Judge denies Paul Manafort’s request to move second trial from Washington to Virginia
A federal judge on Wednesday dismissed a motion by Paul Manafort to have his trial moved from Washington, D.C., to Virginia, according to media reports.
Manafort, President Donald Trump’s former campaign chairman, had sought to have his second trial moved to Roanoke, Virginia, because he believes jurors in the district may be biased against him. But on Wednesday morning Judge Amy Berman Jackson ruled against Manafort, deciding that the case would be tried in Washington on Sept. 24 as planned.
Manafort, 69, was convicted on bank and financial fraud charges stemming from special counsel Robert Mueller’s Russia investigation in Alexandria, Virginia, in August.
A jury of six men and six women found him guilty on eight of the 18 counts against him, even though at least one of the jurors has told the media that she is a Trump supporter who regards the Mueller probe as a “witch hunt” — the president’s term for the FBI inquiry.

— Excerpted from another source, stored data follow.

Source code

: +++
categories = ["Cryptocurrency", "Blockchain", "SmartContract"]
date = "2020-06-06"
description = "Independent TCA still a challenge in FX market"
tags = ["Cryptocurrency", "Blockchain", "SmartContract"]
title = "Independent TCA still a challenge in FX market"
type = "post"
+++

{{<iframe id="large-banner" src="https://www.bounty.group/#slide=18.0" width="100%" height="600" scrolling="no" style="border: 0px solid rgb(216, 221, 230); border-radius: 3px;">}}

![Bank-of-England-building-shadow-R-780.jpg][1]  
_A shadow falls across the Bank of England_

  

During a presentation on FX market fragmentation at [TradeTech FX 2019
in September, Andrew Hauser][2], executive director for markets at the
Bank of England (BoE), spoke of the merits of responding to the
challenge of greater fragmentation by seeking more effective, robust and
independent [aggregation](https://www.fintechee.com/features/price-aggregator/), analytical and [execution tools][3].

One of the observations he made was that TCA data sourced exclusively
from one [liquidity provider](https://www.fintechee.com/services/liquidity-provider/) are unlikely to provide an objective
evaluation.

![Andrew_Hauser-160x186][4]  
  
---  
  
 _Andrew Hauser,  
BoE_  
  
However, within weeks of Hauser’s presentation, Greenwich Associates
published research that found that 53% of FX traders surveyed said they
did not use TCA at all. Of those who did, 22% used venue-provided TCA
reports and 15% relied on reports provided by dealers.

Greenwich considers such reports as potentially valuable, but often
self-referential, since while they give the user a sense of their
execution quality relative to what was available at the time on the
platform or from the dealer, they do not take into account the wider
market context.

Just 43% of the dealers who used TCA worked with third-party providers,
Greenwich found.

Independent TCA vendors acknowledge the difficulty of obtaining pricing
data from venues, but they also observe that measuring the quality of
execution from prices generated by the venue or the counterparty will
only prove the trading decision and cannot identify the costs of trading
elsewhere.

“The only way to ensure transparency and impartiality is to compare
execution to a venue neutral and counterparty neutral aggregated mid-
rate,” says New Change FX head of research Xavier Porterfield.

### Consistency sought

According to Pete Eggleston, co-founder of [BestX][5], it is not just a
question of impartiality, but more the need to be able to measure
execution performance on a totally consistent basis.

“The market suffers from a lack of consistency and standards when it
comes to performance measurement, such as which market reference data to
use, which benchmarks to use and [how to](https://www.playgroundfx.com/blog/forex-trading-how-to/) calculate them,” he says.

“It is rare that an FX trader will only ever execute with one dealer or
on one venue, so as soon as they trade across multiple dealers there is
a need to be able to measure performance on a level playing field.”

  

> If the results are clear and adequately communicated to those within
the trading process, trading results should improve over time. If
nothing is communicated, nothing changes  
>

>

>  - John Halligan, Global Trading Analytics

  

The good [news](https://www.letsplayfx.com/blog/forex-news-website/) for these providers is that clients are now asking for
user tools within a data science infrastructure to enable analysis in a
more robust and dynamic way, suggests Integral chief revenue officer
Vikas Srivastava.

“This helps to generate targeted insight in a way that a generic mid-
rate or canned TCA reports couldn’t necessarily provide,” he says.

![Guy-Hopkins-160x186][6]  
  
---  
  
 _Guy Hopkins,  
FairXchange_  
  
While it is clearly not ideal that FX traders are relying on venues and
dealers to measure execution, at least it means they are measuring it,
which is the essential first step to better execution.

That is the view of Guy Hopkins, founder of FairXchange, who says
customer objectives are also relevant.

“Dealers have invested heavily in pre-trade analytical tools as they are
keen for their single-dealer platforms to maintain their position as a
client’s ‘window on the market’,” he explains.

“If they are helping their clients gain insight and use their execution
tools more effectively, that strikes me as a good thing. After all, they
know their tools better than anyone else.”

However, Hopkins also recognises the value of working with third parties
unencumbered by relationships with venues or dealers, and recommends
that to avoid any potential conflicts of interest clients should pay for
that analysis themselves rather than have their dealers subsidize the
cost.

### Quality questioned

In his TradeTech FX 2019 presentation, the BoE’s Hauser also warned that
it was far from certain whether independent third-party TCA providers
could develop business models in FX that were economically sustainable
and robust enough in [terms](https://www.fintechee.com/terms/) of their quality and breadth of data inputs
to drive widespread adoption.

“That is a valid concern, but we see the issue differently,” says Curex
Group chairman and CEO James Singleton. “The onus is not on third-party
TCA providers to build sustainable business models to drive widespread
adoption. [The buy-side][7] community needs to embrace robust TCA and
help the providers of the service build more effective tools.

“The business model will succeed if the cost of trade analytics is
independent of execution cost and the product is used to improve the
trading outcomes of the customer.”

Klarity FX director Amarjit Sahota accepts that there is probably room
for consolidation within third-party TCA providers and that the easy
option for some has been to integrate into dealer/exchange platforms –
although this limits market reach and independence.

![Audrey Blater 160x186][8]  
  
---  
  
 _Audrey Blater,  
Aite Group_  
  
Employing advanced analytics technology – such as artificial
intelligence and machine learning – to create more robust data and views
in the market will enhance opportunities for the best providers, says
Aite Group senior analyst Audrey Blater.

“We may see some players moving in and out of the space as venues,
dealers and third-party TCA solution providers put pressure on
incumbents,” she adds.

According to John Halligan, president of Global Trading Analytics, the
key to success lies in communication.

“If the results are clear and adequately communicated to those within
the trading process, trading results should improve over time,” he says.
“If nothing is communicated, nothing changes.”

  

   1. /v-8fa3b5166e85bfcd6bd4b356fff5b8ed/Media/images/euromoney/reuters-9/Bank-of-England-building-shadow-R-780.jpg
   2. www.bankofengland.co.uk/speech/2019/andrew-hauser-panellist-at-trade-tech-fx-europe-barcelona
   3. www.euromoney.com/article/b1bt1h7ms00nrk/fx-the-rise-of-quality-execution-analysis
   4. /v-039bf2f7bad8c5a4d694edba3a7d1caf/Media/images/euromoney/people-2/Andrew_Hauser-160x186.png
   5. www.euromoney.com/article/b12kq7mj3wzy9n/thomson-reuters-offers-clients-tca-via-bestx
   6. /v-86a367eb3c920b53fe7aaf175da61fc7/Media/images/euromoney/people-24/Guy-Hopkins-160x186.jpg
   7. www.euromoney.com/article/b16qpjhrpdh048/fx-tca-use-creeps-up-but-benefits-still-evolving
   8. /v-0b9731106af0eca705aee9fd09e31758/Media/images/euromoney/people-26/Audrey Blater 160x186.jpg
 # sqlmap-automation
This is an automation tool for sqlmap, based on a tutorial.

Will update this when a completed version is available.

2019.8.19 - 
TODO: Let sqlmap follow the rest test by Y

“I wanted Paul Manafort to be innocent, but he wasn’t,” juror Paula Duncan told NBC News in August.
Manafort’s second trial will focus on money laundering, conspiracy and obstruction of justice — charges more directly related to the main thrust of the Mueller probe. He and his longtime associate, Rick Gates, were indicted by Mueller in October 2017. Gates flipped in February 2018 and was the prosecution’s star witness in Manafort’s first trial.
Manafort’s defense, which in August sought to undermine Gates’ credibility, will not be allowed to question him about his marital infidelity because it isn’t relevant, Jackson also ruled Wednesday. Additionally, the judge is restricting the defense team’s ability to argue that Manafort’s prosecution is the result of political bias against Trump.
Both the prosecution and defense will be barred from discussing alleged collusion between the Trump campaign and the Kremlin.
Trump has repeatedly denied that his campaign conspired with the Russians to interfere in the 2016 election. The president has also denied that he has attempted to obstruct the ongoing FBI investigation. While he’s maintained that the Manafort case has nothing to do with him, he expressed sympathy for his “brave” former campaign manager, while Trump’s lawyer Rudy Giuliani has hinted that the president may attempt to pardon him.
Jackson’s decision Wednesday is the latest ruling against Manafort. In August, Judge T.S. Ellis denied a motion by the defense to acquit the former Trump campaign manager. In April, Jackson threw out a lawsuit by Manafort challenging the special counsel’s authority.
Manafort could be facing approximately 10 years in prison from his first trial.